── SOURCE RECORDS
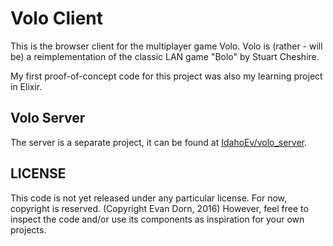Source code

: # Volo Client

This is the browser client for the multiplayer game Volo.  Volo is (rather - will be)
a reimplementation of the classic LAN game "Bolo" by Stuart Cheshire.

My first proof-of-concept code for this project was also my learning project in
Elixir.

## Volo Server

The server is a separate project, it can be found at [IdahoEv/volo_server](https://github.com/IdahoEv/volo_server).

## LICENSE

This code is not yet released under any particular license.  For now,
copyright is reserved. (Copyright Evan Dorn, 2016)  However, feel free to
inspect the code and/or use its components as inspiration for your own projects.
────
● TO DO
Please return only the lines from the top of the data through the line with "## Volo Server", exactly as written, and drop every picture.

● ANSWER SPACE
Source code

: # Volo Client

This is the browser client for the multiplayer game Volo.  Volo is (rather - will be)
a reimplementation of the classic LAN game "Bolo" by Stuart Cheshire.

My first proof-of-concept code for this project was also my learning project in
Elixir.

## Volo Server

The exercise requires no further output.